The complete overhaul of our country’s public procurement system is urgently required, given the daily reports of large-scale theft and waste of public money.
The last administration lost public confidence due largely to the high levels of corruption, as revealed in the Uff Enquiry into the Public Sector Construction Industry.
The JCC met in April 2010 with the leadership of the People’s Partnership at its request and with the media in attendance.
At that meeting, the People’s Partnership made three significant promises:
- Implementation of the recommendations of the Uff Report – This was the first item at the first post-Cabinet press briefing on July 1, 2010, with the Justice Ministry being tasked to implement those critical recommendations. That promise has been broken.
- Tabling of legislative proposals for public procurement within one month of an electoral victory. Then Finance Minister Winston Dookeran did lay two draft bills — a 1997 draft to repeal the Central Tenders Board Act and a 2006 draft Public Procurement Bill — so that promise was fulfilled.
- Creation of new laws for Public Procurement & the Disposal of Public Property within one year of an electoral victory. Despite the statements at pg 18 of the People’s Partnership Manifesto, the appointment of a Joint Select Committee (JSC) and many public pronouncements, that has not happened.
The Private Sector/Civil Society group which is campaigning for this critical public policy reform is comprised of:
- Joint Consultative Council for the Construction Industry (JCC)
- Trinidad & Tobago Chamber of Industry & Commerce (The Chamber)
- Trinidad & Tobago Manufacturers’ Association (TTMA)
- Trinidad & Tobago Transparency Institute (TTTI)
- American Chamber of Commerce (AmCham)
- Federation of Independent Trade Unions & NGOs (FITUN)
- Local Content Chamber
The PSCS group submitted its own Draft Bill to the JSC in December 2010 — it was also published on JCC’s website. Our draft was derived from the two draft bills tabled by Dookeran: it also conforms to the proposals in the 2005 White Paper, the learning in the Uff Report and international best-practice. At no point has there been any public criticism or response from the administration. No doubt the JSC procedure was intended to cover that requirement.
The Prime Minster stated, at the close of the Budget Debate on 10th October 2012 — at pg 237 of Hansard
…Mr Speaker, we propose to send before the Legislative Review Committee, the report of the joint select committee and, in addition, this document.
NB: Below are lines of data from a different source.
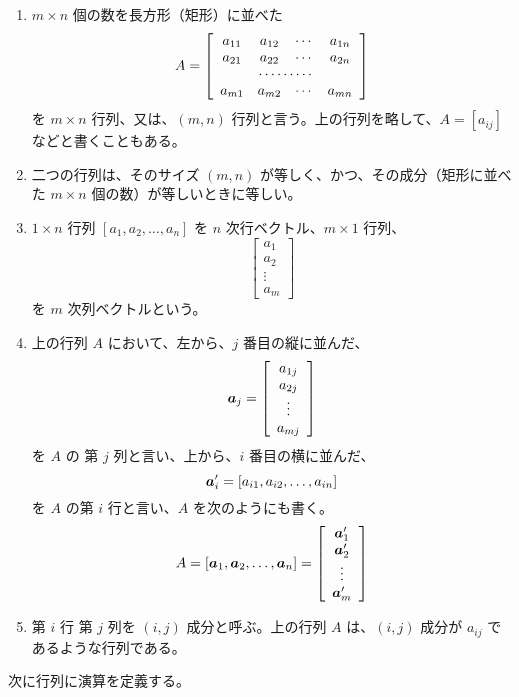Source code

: \begin{definition}
\begin{enumerate}
\item $m\times n$ 個の数を長方形（矩形）に並べた
$$A = \left[\begin{array}{cccc}
a_{11} & a_{12} & \cdots & a_{1n}\\
a_{21} & a_{22} & \cdots & a_{2n} \\
\multicolumn{4}{c}{\cdots\cdots\cdots}\\
a_{m1} & a_{m2} & \cdots & a_{mn} \\
\end{array}
\right]$$
を {\gt $m\times n$ 行列}、又は、$(m,n)$ 行列と言う。上の行列を略して、$A = [a_{ij}]$ などと書くこともある。
\item 二つの行列は、そのサイズ $(m,n)$ が等しく、かつ、その成分（矩形に並べた $m\times n$ 個の数）が等しいときに等しい。
\item $1\times n$ 行列 $[a_1,a_2,\ldots, a_n]$ を {\gt $n$ 次行ベクトル}、$m\times 1$ 行列、
$$\left[\begin{array}{c}a_1\\a_2\\ \vdots\\a_m\end{array}\right]$$
を {\gt $m$ 次列ベクトル}という。
\item 上の行列 $A$ において、左から、$j$ 番目の縦に並んだ、
$$\mbox{\boldmath $a$}_j = \left[\begin{array}{c}a_{1j}\\a_{2j}\\ \vdots\\a_{mj}\end{array}\right]$$
を $A$ の {\gt 第 $j$ 列}と言い、上から、$i$ 番目の横に並んだ、
$$\mbox{\boldmath $a$}_i' = [a_{i1},a_{i2},\ldots,a_{in}]$$
を $A$ の{\gt 第 $i$ 行}と言い、$A$ を次のようにも書く。
$$A = [\mbox{\boldmath $a$}_1,\mbox{\boldmath $a$}_2,\ldots,\mbox{\boldmath $a$}_n] = \left[\begin{array}{c}\mbox{\boldmath $a$}_{1}'\\ \mbox{\boldmath $a$}_{2}'\\ \vdots\\ \mbox{\boldmath $a$}_{m}'\end{array}\right]$$
\item 第 $i$ 行 第 $j$ 列を $(i,j)$ {\gt 成分}と呼ぶ。上の行列 $A$ は、$(i,j)$ 成分が $a_{ij}$ であるような行列である。
\end{enumerate}
\end{definition}

次に行列に演算を定義する。


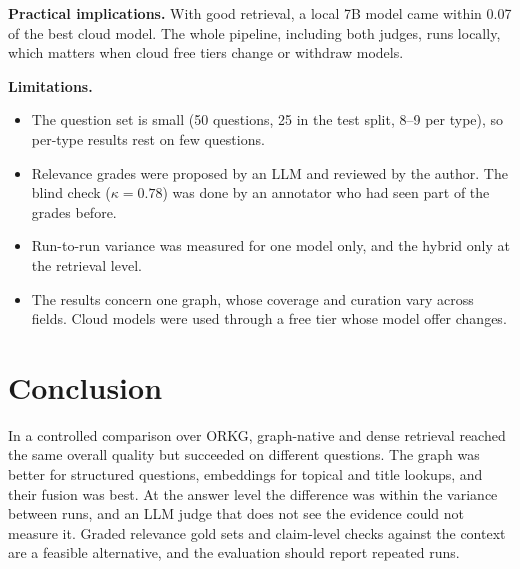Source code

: \textbf{Practical implications.} With good retrieval, a local 7B model came
within 0.07 of the best cloud model. The whole pipeline, including both
judges, runs locally, which matters when cloud free tiers change or withdraw
models.

\textbf{Limitations.}
\begin{itemize}
\item The question set is small (50 questions, 25 in the test split, 8--9 per
  type), so per-type results rest on few questions.
\item Relevance grades were proposed by an LLM and reviewed by the author. The
  blind check ($\kappa = 0.78$) was done by an annotator who had seen part of
  the grades before.
\item Run-to-run variance was measured for one model only, and the hybrid only
  at the retrieval level.
\item The results concern one graph, whose coverage and curation vary across
  fields. Cloud models were used through a free tier whose model offer changes.
\end{itemize}

\section{Conclusion}
\label{sec:conclusion}

In a controlled comparison over ORKG, graph-native and dense retrieval reached
the same overall quality but succeeded on different questions. The graph was
better for structured questions, embeddings for topical and title lookups, and
their fusion was best. At the answer level the difference was within the
variance between runs, and an LLM judge that does not see the evidence could
not measure it. Graded relevance gold sets and claim-level checks against the
context are a feasible alternative, and the evaluation should report repeated
runs.
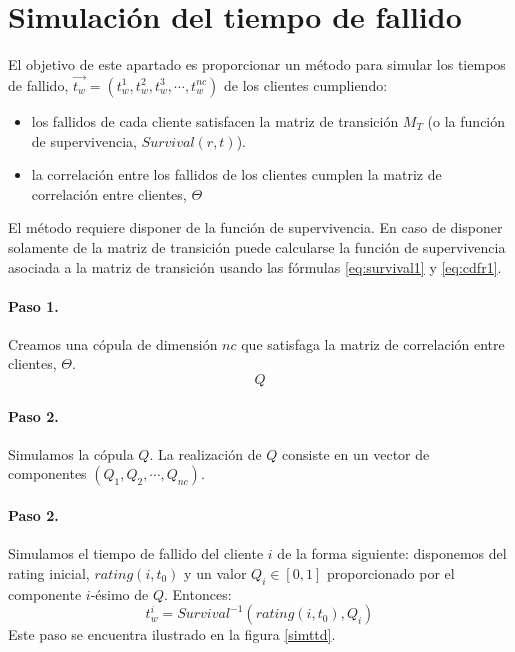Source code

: 
\section{Simulaci\'on del tiempo de fallido}
\label{res:mttd}

El objetivo de este apartado es proporcionar un m\'etodo para simular los
tiempos de fallido, $\vec{t_w} = (t_w^1,t_w^2,t_w^3,\cdots,t_w^{nc})$ de los
clientes cumpliendo:
\begin{itemize}
\item los fallidos de cada cliente satisfacen la matriz de transici\'on $M_T$
(o la funci\'on de supervivencia, $Survival(r,t)$).
\item la correlaci\'on entre los fallidos de los clientes cumplen la matriz
de correlaci\'on entre clientes, $\Theta$
\end{itemize}

El m\'etodo requiere disponer de la funci\'on de supervivencia. En caso
de disponer solamente de la matriz de transici\'on puede calcularse la funci\'on
de supervivencia asociada a la matriz de transici\'on usando las f\'ormulas
\ref{eq:survival1} y \ref{eq:cdfr1}.

\paragraph{Paso 1.} Creamos una c\'opula de dimensi\'on $nc$ que satisfaga la
matriz de correlaci\'on entre clientes, $\Theta$.
\begin{displaymath}
Q
\end{displaymath}

\paragraph{Paso 2.} Simulamos la c\'opula $Q$. La realizaci\'on de $Q$ consiste
en un vector de componentes $(Q_1, Q_2, \cdots, Q_{nc})$.

\paragraph{Paso 2.} Simulamos el tiempo de fallido del cliente $i$ de la forma siguiente:
disponemos del rating inicial, $rating(i,t_0)$ y un valor $Q_i \in [0,1]$ proporcionado
por el componente $i$-\'esimo de $Q$. Entonces:
\begin{displaymath}
t_w^i = Survival^{-1}(rating(i,t_0),Q_i)
\end{displaymath}
Este paso se encuentra ilustrado en la figura \ref{simttd}.

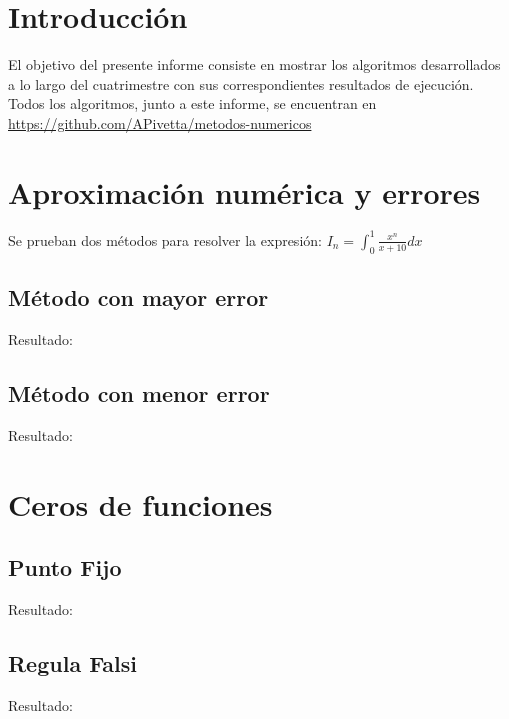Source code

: \documentclass[a4paper,10pt]{article}
\title{  }
\begin{document}
	\maketitle %
	\newpage

	\tableofcontents %
	\newpage

	\section{Introducci\'on}
		El objetivo del presente informe consiste en mostrar los algoritmos desarrollados a lo largo del cuatrimestre con sus correspondientes resultados de ejecuci\'on. Todos los algoritmos, junto a este informe, se encuentran en \url{https://github.com/APivetta/metodos-numericos} 

	\section{Aproximaci\'on num\'erica y errores}
		Se prueban dos m\'etodos para resolver la expresi\'on: $I_n = \int_{0}^{1} \frac{x^n}{x + 10} dx$

		\subsection{M\'etodo con mayor error}
 			
 			Resultado:
 			

		\subsection{M\'etodo con menor error}
 			
 			Resultado:
 			

	\section{Ceros de funciones}

		\subsection{Punto Fijo}
 			
 			Resultado:
 			

		\subsection{Regula Falsi}
 			
 			Resultado:
 			
\end{document}
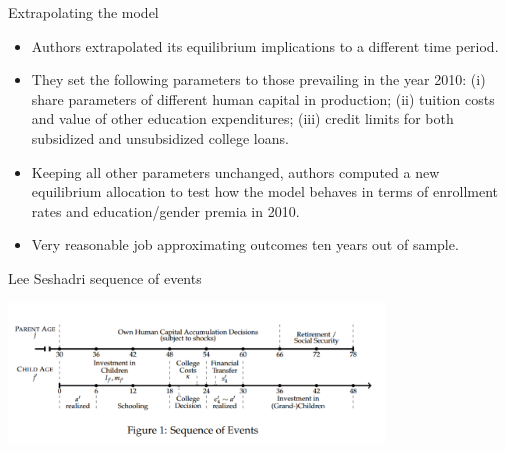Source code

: \documentclass{beamer}
\begin{document}
\begin{frame}[label=Extrapolate]{Extrapolating the model}
\hyperlink{Return7}{}

\begin{itemize}
\item Authors extrapolated its equilibrium implications to a different time period. 
\item They set the following parameters to those prevailing
in the year 2010: (i) share parameters of different human capital in production; (ii) tuition costs and value of other education expenditures; (iii) credit limits for both subsidized and unsubsidized college loans.
\item Keeping all other parameters unchanged, authors computed a new equilibrium allocation to test how the model behaves in terms of enrollment rates and education/gender premia in 2010.
\item Very reasonable job approximating outcomes ten years out of sample.
\end{itemize}
\end{frame}

\begin{frame}[label=lstime]{Lee Seshadri sequence of events}
\hyperlink{ReturnLS1}{}
\begin{center}
\includegraphics[width=100mm]{leeseshadri3.PNG}\\
\end{center}
\end{frame}

\end{document}
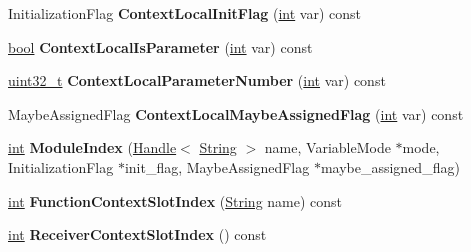 \begin{DoxyCompactItemize}
\mbox{\label{classv8_1_1internal_1_1ScopeInfo_ad4dd7186ebcf76b891ac3252596cd594}} 
Initialization\+Flag {\bfseries Context\+Local\+Init\+Flag} (\mbox{\hyperlink{classint}{int}} var) const
\item 
\mbox{\label{classv8_1_1internal_1_1ScopeInfo_af3e15463034e1ff206f17756e7b45488}} 
\mbox{\hyperlink{classbool}{bool}} {\bfseries Context\+Local\+Is\+Parameter} (\mbox{\hyperlink{classint}{int}} var) const
\item 
\mbox{\label{classv8_1_1internal_1_1ScopeInfo_a02bc80cdccd2f4ae3de2a15e20558ba9}} 
\mbox{\hyperlink{classuint32__t}{uint32\+\_\+t}} {\bfseries Context\+Local\+Parameter\+Number} (\mbox{\hyperlink{classint}{int}} var) const
\item 
\mbox{\label{classv8_1_1internal_1_1ScopeInfo_af0a462efc68c19d56b545dfd403ada80}} 
Maybe\+Assigned\+Flag {\bfseries Context\+Local\+Maybe\+Assigned\+Flag} (\mbox{\hyperlink{classint}{int}} var) const
\item 
\mbox{\label{classv8_1_1internal_1_1ScopeInfo_ac3660e9a1080334aeaad79fe0674a169}} 
\mbox{\hyperlink{classint}{int}} {\bfseries Module\+Index} (\mbox{\hyperlink{classv8_1_1internal_1_1Handle}{Handle}}$<$ \mbox{\hyperlink{classv8_1_1internal_1_1String}{String}} $>$ name, Variable\+Mode $\ast$mode, Initialization\+Flag $\ast$init\+\_\+flag, Maybe\+Assigned\+Flag $\ast$maybe\+\_\+assigned\+\_\+flag)
\item 
\mbox{\label{classv8_1_1internal_1_1ScopeInfo_aa2d0d01f5befe3bbb37bd697ae34b74e}} 
\mbox{\hyperlink{classint}{int}} {\bfseries Function\+Context\+Slot\+Index} (\mbox{\hyperlink{classv8_1_1internal_1_1String}{String}} name) const
\item 
\mbox{\label{classv8_1_1internal_1_1ScopeInfo_ae78dfdf90d218265a3a99def1adf05fa}} 
\mbox{\hyperlink{classint}{int}} {\bfseries Receiver\+Context\+Slot\+Index} () const
\item 
\mbox{\label{classv8_1_1internal_1_1ScopeInfo_a793e7847652602e194df8b5840107cc6}} 

\end{DoxyCompactItemize}
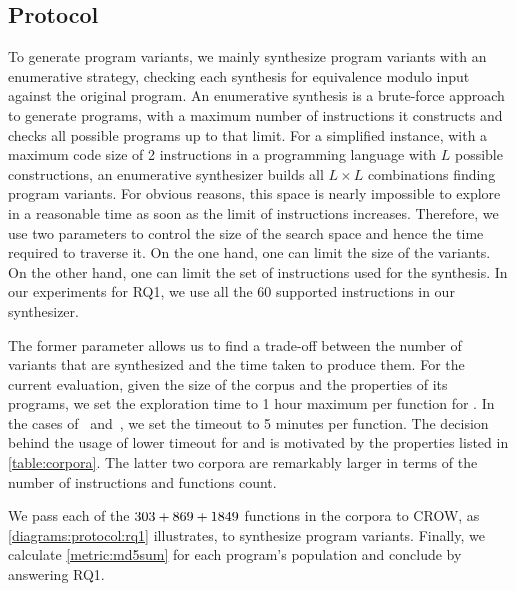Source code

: \subsection*{Protocol}

To generate program variants, we mainly synthesize program variants with an enumerative strategy, checking each synthesis for equivalence modulo input \cite{Li2018} against the original program. An enumerative synthesis is a brute-force approach to generate programs, with a maximum number of instructions it constructs and checks all possible programs up to that limit. For a simplified instance, with a maximum code size of 2 instructions in a programming language with $L$ possible constructions, an enumerative synthesizer builds all $L\times L$ combinations finding program variants. For obvious reasons, this space is nearly impossible to explore in a reasonable time as soon as the limit of instructions increases.
Therefore, we use two parameters to control the size of the search space and hence the time required to traverse it.
On the one hand, one can limit the size of the variants. On the other hand, one can limit the set of instructions used for the synthesis. In our experiments for RQ1, we use all the $60$ supported instructions in our synthesizer.

The former parameter allows us to find a trade-off between the number of variants that are synthesized and the time taken to produce them. For the current evaluation, given the size of the corpus and the properties of its programs, we set the exploration time to 1 hour maximum per function for \corpusrosetta. In the cases of \corpussodium\ and\ \corpusqrcode, we set the timeout to 5 minutes per function. The decision behind the usage of lower timeout for \corpussodium
and \corpussodium is motivated by the properties listed in \autoref{table:corpora}. The latter two corpora are remarkably larger in terms of the number of instructions and functions count. 

We pass each of the $303 + 869 + 1849$ functions in the corpora to CROW, as \autoref{diagrams:protocol:rq1} illustrates, to synthesize program variants. Finally, we calculate \autoref{metric:md5sum} for each program's population and conclude by answering RQ1.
This document has been prepared by the Joint Consultative Council for the construction industry; the Trinidad and Tobago Transparency Institute; the Trinidad and Tobago Chamber of Industry and Commerce, and the Trinidad and Tobago Manufacturers Association. This document is a draft Bill, 2012—“Draft Public Procurement and Disposal of Public Property Bill, 2012”, which will be sent to the LRC for consideration for the laying of a Bill in Parliament for procurement…
The government is now advancing its own draft Public Procurement Bill as the preferred alternative to our group’s submission. The government bill is being presented as the outcome of the JSC process, which is a misleading spin being put on this matter of utmost public importance.
The Minister of Planning & Sustainable Development, Dr Bhoendradatt Tewarie, was also the chairman of the JSC when it presented its report to Parliament. Tewarie’s letter of October 28, 2013 to the PSCS group states –
…All submissions, written and oral, from interested parties would have been taken into account by the Joint Select Committee in arriving at its consensus and this includes submissions from the Private Sector/Civil Society group. The recommendations of that Joint Select Committee were unanimously accepted by Parliament after full debate…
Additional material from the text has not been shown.